▶ [PROBLEM TO SOLVE]:
Write the data below out in full, exactly as it stands.

Stored data:
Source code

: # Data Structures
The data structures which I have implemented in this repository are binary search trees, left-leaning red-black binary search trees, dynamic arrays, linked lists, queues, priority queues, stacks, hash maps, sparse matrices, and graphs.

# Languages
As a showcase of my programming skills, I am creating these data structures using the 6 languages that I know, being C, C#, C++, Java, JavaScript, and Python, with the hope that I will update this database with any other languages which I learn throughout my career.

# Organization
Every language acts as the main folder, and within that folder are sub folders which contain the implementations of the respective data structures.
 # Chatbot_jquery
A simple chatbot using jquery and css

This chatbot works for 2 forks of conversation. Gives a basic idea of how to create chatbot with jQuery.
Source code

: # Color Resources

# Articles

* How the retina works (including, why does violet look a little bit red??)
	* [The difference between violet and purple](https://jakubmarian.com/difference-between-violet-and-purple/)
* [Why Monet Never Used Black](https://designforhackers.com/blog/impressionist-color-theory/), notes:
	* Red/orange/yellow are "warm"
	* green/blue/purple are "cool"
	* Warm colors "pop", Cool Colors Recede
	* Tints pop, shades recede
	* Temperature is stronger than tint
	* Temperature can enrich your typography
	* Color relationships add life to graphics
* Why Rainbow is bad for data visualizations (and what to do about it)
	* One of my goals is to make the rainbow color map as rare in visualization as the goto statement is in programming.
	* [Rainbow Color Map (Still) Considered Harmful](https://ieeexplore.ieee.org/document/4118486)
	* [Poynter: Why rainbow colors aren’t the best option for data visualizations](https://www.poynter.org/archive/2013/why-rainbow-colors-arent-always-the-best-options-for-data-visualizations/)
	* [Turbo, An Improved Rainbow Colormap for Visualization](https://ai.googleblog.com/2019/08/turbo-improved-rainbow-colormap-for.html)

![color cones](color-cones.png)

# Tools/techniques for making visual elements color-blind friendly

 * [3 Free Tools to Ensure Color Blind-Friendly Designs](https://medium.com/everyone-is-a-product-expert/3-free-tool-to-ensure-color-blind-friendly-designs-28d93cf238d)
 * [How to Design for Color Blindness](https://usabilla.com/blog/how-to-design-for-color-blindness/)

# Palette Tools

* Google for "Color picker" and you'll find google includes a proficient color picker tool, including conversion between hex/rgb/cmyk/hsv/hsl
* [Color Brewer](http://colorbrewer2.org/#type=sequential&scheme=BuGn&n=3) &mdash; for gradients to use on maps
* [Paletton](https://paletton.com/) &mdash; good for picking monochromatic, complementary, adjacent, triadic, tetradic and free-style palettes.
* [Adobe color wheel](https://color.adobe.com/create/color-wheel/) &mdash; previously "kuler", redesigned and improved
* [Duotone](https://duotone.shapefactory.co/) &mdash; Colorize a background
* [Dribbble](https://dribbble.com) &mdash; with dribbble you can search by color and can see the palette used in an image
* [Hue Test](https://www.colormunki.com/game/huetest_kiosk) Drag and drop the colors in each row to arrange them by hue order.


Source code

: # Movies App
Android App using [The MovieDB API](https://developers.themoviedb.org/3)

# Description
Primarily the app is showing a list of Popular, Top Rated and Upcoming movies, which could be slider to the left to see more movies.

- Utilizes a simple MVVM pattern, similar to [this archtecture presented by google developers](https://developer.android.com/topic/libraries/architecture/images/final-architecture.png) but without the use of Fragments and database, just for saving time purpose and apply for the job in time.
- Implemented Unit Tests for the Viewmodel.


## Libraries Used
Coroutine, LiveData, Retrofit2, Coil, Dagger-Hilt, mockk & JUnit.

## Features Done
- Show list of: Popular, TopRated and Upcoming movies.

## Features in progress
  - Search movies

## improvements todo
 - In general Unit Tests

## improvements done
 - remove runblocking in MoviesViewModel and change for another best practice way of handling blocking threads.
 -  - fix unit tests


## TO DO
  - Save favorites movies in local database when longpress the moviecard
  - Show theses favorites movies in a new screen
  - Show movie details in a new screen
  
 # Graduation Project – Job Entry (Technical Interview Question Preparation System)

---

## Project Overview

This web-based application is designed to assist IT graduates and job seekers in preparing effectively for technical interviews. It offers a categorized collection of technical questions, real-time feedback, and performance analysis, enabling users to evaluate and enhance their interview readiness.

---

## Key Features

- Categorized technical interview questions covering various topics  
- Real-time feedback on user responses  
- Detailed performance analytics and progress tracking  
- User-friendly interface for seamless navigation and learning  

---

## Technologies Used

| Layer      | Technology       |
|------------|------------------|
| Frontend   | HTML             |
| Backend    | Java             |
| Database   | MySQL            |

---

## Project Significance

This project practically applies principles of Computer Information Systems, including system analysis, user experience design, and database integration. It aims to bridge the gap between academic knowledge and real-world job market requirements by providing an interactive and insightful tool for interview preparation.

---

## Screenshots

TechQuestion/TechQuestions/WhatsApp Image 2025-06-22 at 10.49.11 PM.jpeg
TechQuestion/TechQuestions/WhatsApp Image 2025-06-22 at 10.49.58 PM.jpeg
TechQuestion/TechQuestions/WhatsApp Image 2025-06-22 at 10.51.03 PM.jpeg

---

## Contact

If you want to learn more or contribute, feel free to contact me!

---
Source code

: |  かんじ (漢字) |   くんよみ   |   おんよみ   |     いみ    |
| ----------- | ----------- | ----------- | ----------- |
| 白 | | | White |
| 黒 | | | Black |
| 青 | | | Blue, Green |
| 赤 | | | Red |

▶ [SOLUTION]:
Source code

: # Data Structures
The data structures which I have implemented in this repository are binary search trees, left-leaning red-black binary search trees, dynamic arrays, linked lists, queues, priority queues, stacks, hash maps, sparse matrices, and graphs.

# Languages
As a showcase of my programming skills, I am creating these data structures using the 6 languages that I know, being C, C#, C++, Java, JavaScript, and Python, with the hope that I will update this database with any other languages which I learn throughout my career.

# Organization
Every language acts as the main folder, and within that folder are sub folders which contain the implementations of the respective data structures.
 # Chatbot_jquery
A simple chatbot using jquery and css

This chatbot works for 2 forks of conversation. Gives a basic idea of how to create chatbot with jQuery.
Source code

: # Color Resources

# Articles

* How the retina works (including, why does violet look a little bit red??)
	* [The difference between violet and purple](https://jakubmarian.com/difference-between-violet-and-purple/)
* [Why Monet Never Used Black](https://designforhackers.com/blog/impressionist-color-theory/), notes:
	* Red/orange/yellow are "warm"
	* green/blue/purple are "cool"
	* Warm colors "pop", Cool Colors Recede
	* Tints pop, shades recede
	* Temperature is stronger than tint
	* Temperature can enrich your typography
	* Color relationships add life to graphics
* Why Rainbow is bad for data visualizations (and what to do about it)
	* One of my goals is to make the rainbow color map as rare in visualization as the goto statement is in programming.
	* [Rainbow Color Map (Still) Considered Harmful](https://ieeexplore.ieee.org/document/4118486)
	* [Poynter: Why rainbow colors aren’t the best option for data visualizations](https://www.poynter.org/archive/2013/why-rainbow-colors-arent-always-the-best-options-for-data-visualizations/)
	* [Turbo, An Improved Rainbow Colormap for Visualization](https://ai.googleblog.com/2019/08/turbo-improved-rainbow-colormap-for.html)

![color cones](color-cones.png)

# Tools/techniques for making visual elements color-blind friendly

 * [3 Free Tools to Ensure Color Blind-Friendly Designs](https://medium.com/everyone-is-a-product-expert/3-free-tool-to-ensure-color-blind-friendly-designs-28d93cf238d)
 * [How to Design for Color Blindness](https://usabilla.com/blog/how-to-design-for-color-blindness/)

# Palette Tools

* Google for "Color picker" and you'll find google includes a proficient color picker tool, including conversion between hex/rgb/cmyk/hsv/hsl
* [Color Brewer](http://colorbrewer2.org/#type=sequential&scheme=BuGn&n=3) &mdash; for gradients to use on maps
* [Paletton](https://paletton.com/) &mdash; good for picking monochromatic, complementary, adjacent, triadic, tetradic and free-style palettes.
* [Adobe color wheel](https://color.adobe.com/create/color-wheel/) &mdash; previously "kuler", redesigned and improved
* [Duotone](https://duotone.shapefactory.co/) &mdash; Colorize a background
* [Dribbble](https://dribbble.com) &mdash; with dribbble you can search by color and can see the palette used in an image
* [Hue Test](https://www.colormunki.com/game/huetest_kiosk) Drag and drop the colors in each row to arrange them by hue order.


Source code

: # Movies App
Android App using [The MovieDB API](https://developers.themoviedb.org/3)

# Description
Primarily the app is showing a list of Popular, Top Rated and Upcoming movies, which could be slider to the left to see more movies.

- Utilizes a simple MVVM pattern, similar to [this archtecture presented by google developers](https://developer.android.com/topic/libraries/architecture/images/final-architecture.png) but without the use of Fragments and database, just for saving time purpose and apply for the job in time.
- Implemented Unit Tests for the Viewmodel.


## Libraries Used
Coroutine, LiveData, Retrofit2, Coil, Dagger-Hilt, mockk & JUnit.

## Features Done
- Show list of: Popular, TopRated and Upcoming movies.

## Features in progress
  - Search movies

## improvements todo
 - In general Unit Tests

## improvements done
 - remove runblocking in MoviesViewModel and change for another best practice way of handling blocking threads.
 -  - fix unit tests


## TO DO
  - Save favorites movies in local database when longpress the moviecard
  - Show theses favorites movies in a new screen
  - Show movie details in a new screen
  
 # Graduation Project – Job Entry (Technical Interview Question Preparation System)

---

## Project Overview

This web-based application is designed to assist IT graduates and job seekers in preparing effectively for technical interviews. It offers a categorized collection of technical questions, real-time feedback, and performance analysis, enabling users to evaluate and enhance their interview readiness.

---

## Key Features

- Categorized technical interview questions covering various topics  
- Real-time feedback on user responses  
- Detailed performance analytics and progress tracking  
- User-friendly interface for seamless navigation and learning  

---

## Technologies Used

| Layer      | Technology       |
|------------|------------------|
| Frontend   | HTML             |
| Backend    | Java             |
| Database   | MySQL            |

---

## Project Significance

This project practically applies principles of Computer Information Systems, including system analysis, user experience design, and database integration. It aims to bridge the gap between academic knowledge and real-world job market requirements by providing an interactive and insightful tool for interview preparation.

---

## Screenshots

TechQuestion/TechQuestions/WhatsApp Image 2025-06-22 at 10.49.11 PM.jpeg
TechQuestion/TechQuestions/WhatsApp Image 2025-06-22 at 10.49.58 PM.jpeg
TechQuestion/TechQuestions/WhatsApp Image 2025-06-22 at 10.51.03 PM.jpeg

---

## Contact

If you want to learn more or contribute, feel free to contact me!

---
Source code

: |  かんじ (漢字) |   くんよみ   |   おんよみ   |     いみ    |
| ----------- | ----------- | ----------- | ----------- |
| 白 | | | White |
| 黒 | | | Black |
| 青 | | | Blue, Green |
| 赤 | | | Red |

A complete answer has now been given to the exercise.